Insurance companies have taken advantage of (1) the fact that there is no objective testing to support the diagnosis of these conditions or to measure the amount of pain or fatigue a patient suffers as a result of these conditions; and (2) the fact that the conditions tend to wax and wane, so that one day a patient may be able to go about his daily business in an ordinary manner, then the next day, because of the extended effort from the day before, they may be bedridden. Because of the variability of the symptoms and thus the capacity of the patient, it is very difficult for the treating doctor to quantify how long a person can sit, stand, walk or lift. These are the types of measurements insurance companies like and when doctors cannot provide accurate estimates of a patient’s limitations then the insurer cites that as a basis to deny benefits.

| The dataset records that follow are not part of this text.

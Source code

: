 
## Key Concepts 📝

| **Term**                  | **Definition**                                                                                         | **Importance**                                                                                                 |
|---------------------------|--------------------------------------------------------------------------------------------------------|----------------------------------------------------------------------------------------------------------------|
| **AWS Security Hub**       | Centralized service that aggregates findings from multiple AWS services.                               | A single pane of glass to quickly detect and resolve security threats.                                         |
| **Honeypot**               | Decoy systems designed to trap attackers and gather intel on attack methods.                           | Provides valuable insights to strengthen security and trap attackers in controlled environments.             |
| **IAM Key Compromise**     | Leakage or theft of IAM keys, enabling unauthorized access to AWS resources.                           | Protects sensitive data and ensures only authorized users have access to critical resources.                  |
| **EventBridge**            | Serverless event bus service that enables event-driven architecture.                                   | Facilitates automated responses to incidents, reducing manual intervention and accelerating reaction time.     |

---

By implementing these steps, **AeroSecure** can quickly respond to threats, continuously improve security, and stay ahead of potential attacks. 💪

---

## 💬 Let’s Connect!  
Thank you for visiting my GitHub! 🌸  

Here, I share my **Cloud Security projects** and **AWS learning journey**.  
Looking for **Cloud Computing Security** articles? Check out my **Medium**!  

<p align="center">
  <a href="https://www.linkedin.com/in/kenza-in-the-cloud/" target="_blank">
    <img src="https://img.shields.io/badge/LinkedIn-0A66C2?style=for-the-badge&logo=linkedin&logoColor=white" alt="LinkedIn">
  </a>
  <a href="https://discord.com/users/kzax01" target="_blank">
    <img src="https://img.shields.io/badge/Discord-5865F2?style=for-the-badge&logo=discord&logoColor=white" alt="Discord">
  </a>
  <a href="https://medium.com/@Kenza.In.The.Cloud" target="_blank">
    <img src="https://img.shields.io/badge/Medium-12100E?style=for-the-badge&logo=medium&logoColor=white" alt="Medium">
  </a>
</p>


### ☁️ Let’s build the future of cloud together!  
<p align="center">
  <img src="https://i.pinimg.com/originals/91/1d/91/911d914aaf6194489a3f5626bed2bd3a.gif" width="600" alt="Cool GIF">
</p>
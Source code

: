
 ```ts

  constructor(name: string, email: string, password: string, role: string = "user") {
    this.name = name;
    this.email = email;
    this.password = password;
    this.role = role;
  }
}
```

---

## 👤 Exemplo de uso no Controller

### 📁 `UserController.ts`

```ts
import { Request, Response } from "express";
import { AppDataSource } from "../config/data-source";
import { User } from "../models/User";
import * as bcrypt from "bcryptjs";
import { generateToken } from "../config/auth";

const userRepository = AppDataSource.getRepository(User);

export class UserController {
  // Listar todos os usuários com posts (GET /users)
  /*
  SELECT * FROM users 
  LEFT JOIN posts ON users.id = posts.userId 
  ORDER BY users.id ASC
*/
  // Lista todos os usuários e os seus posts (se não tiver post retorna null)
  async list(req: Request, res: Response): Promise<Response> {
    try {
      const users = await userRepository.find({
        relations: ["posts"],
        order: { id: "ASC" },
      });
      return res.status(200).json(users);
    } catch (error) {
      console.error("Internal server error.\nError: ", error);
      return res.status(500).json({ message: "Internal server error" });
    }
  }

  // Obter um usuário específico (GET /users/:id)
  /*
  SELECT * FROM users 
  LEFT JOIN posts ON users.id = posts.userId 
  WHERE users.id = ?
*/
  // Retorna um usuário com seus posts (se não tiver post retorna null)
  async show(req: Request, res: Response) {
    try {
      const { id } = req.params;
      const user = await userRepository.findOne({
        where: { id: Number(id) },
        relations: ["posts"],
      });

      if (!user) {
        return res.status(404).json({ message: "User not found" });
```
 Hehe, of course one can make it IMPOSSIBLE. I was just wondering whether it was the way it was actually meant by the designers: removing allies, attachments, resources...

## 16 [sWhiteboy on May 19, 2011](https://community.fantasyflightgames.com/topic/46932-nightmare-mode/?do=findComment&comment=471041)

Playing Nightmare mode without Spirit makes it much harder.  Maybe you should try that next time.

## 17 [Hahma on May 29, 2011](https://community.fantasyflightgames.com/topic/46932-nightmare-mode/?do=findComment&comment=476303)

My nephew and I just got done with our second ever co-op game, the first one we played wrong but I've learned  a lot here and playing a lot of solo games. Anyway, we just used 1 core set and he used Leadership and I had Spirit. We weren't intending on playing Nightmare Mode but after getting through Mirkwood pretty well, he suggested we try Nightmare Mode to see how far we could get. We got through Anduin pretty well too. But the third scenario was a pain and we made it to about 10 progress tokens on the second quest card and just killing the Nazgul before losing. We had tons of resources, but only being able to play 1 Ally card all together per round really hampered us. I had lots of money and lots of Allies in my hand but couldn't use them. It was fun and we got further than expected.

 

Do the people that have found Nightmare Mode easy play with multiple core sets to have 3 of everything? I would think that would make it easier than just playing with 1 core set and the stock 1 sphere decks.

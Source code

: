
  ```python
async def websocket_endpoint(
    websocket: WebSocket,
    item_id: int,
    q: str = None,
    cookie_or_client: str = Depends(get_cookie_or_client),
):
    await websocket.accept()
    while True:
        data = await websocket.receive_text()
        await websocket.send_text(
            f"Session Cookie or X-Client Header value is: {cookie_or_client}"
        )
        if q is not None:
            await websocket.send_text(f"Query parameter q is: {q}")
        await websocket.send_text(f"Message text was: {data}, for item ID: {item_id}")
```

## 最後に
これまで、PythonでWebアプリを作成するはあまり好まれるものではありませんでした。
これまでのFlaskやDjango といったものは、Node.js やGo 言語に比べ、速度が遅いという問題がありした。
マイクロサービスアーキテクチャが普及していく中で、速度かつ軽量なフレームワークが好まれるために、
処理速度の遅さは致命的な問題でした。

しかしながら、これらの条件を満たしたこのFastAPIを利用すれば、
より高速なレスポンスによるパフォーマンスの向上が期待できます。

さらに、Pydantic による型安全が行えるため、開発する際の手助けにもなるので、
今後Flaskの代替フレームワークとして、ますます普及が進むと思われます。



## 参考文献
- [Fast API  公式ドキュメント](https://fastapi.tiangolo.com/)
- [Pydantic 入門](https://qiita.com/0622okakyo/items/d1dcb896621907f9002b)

Where an insurance policy contains no specific requirements for objective proof, it cannot deny a claim for lack of such evidence. This is particularly true where there is no objective evidence to confirm the diagnosis of chronic fatigue or fibromyalgia. The Federal Courts have repeatedly held that insurance companies who deny these claims for lack of objective evidence are acting unlawfully. Salomaa v. Honda LTD Plan, 647 F.3d 958 (9th Cir. 2011).
Thus, the strategy must be to:
(1) Provide the strongest evidence possible to support the diagnosis and symptoms and how that precludes the claimant from performing his work; and
(2) Point out how the insurance company relies solely on objective evidence (that does not exist) and ignores all the relevant subjective evidence.